---------- DATASET RECORDS ----------

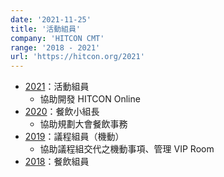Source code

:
 ```yaml
---
date: '2021-11-25'
title: '活動組員'
company: 'HITCON CMT'
range: '2018 - 2021'
url: 'https://hitcon.org/2021'
---
```


- [2021](https://hitcon.org/2021)：活動組員
  - 協助開發 HITCON Online
- [2020](https://hitcon.org/2020)：餐飲小組長
  - 協助規劃大會餐飲事務
- [2019](https://hitcon.org/2019)：議程組員（機動）
  - 協助議程組交代之機動事項、管理 VIP Room
- [2018](https://hitcon.org/2018)：餐飲組員
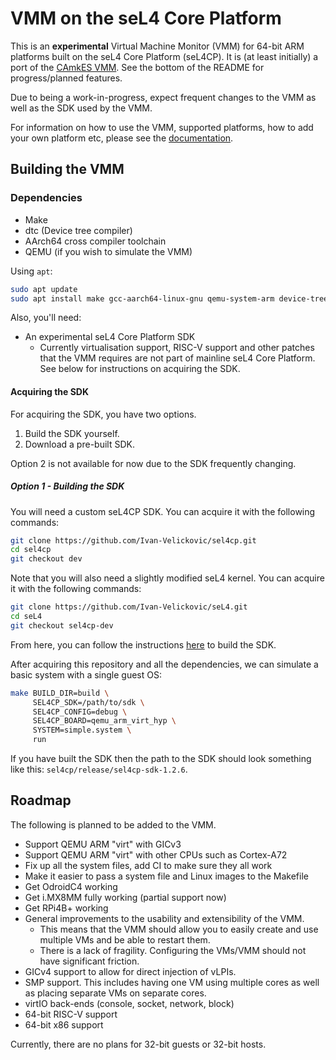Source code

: # VMM on the seL4 Core Platform

This is an **experimental** Virtual Machine Monitor (VMM) for 64-bit ARM platforms
built on the seL4 Core Platform (seL4CP). It is (at least initially) a port of the
[CAmkES VMM](https://github.com/sel4/camkes-vm-examples).
See the bottom of the README for progress/planned features.

Due to being a work-in-progress, expect frequent changes to the VMM as well as the
SDK used by the VMM.

For information on how to use the VMM, supported platforms, how to add your own
platform etc, please see the [documentation](docs/README.md).

## Building the VMM

### Dependencies

* Make
* dtc (Device tree compiler)
* AArch64 cross compiler toolchain
* QEMU (if you wish to simulate the VMM)

Using `apt`:

```sh
sudo apt update
sudo apt install make gcc-aarch64-linux-gnu qemu-system-arm device-tree-compiler
```

Also, you'll need:
* An experimental seL4 Core Platform SDK
    * Currently virtualisation support, RISC-V support and other patches that
      the VMM requires are not part of mainline seL4 Core Platform. See below
      for instructions on acquiring the SDK.

#### Acquiring the SDK

For acquiring the SDK, you have two options.

1. Build the SDK yourself.
2. Download a pre-built SDK.

Option 2 is not available for now due to the SDK frequently changing.

##### Option 1 - Building the SDK

You will need a custom seL4CP SDK. You can acquire it with the following commands:
```sh
git clone https://github.com/Ivan-Velickovic/sel4cp.git
cd sel4cp
git checkout dev
```

Note that you will also need a slightly modified seL4 kernel. You can acquire it
with the following commands:
```sh
git clone https://github.com/Ivan-Velickovic/seL4.git
cd seL4
git checkout sel4cp-dev
```

From here, you can follow the instructions
[here](https://github.com/Ivan-Velickovic/sel4cp/tree/dev) to build the SDK.

After acquiring this repository and all the dependencies, we can simulate a basic
system with a single guest OS:
```sh
make BUILD_DIR=build \
     SEL4CP_SDK=/path/to/sdk \
     SEL4CP_CONFIG=debug \
     SEL4CP_BOARD=qemu_arm_virt_hyp \
     SYSTEM=simple.system \
     run
```

If you have built the SDK then the path to the SDK should look something like
this: `sel4cp/release/sel4cp-sdk-1.2.6`.

## Roadmap

The following is planned to be added to the VMM.

* Support QEMU ARM "virt" with GICv3
* Support QEMU ARM "virt" with other CPUs such as Cortex-A72
* Fix up all the system files, add CI to make sure they all work
* Make it easier to pass a system file and Linux images to the Makefile
* Get OdroidC4 working
* Get i.MX8MM fully working (partial support now)
* Get RPi4B+ working
* General improvements to the usability and extensibility of the VMM.
    * This means that the VMM should allow you to easily create and use multiple
      VMs and be able to restart them.
    * There is a lack of fragility. Configuring the VMs/VMM should not have
      significant friction.
* GICv4 support to allow for direct injection of vLPIs.
* SMP support. This includes having one VM using multiple cores
  as well as placing separate VMs on separate cores.
* virtIO back-ends (console, socket, network, block)
* 64-bit RISC-V support
* 64-bit x86 support

Currently, there are no plans for 32-bit guests or 32-bit hosts.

----------

ASSIGNMENT:
Only the lines above starting at the one containing "Get RPi4B+ working" and ending at the one containing "using multiple cores", both included, are to be returned, exactly as they read.

RESPONSE FOR THIS EXERCISE:
* Get RPi4B+ working
* General improvements to the usability and extensibility of the VMM.
    * This means that the VMM should allow you to easily create and use multiple
      VMs and be able to restart them.
    * There is a lack of fragility. Configuring the VMs/VMM should not have
      significant friction.
* GICv4 support to allow for direct injection of vLPIs.
* SMP support. This includes having one VM using multiple cores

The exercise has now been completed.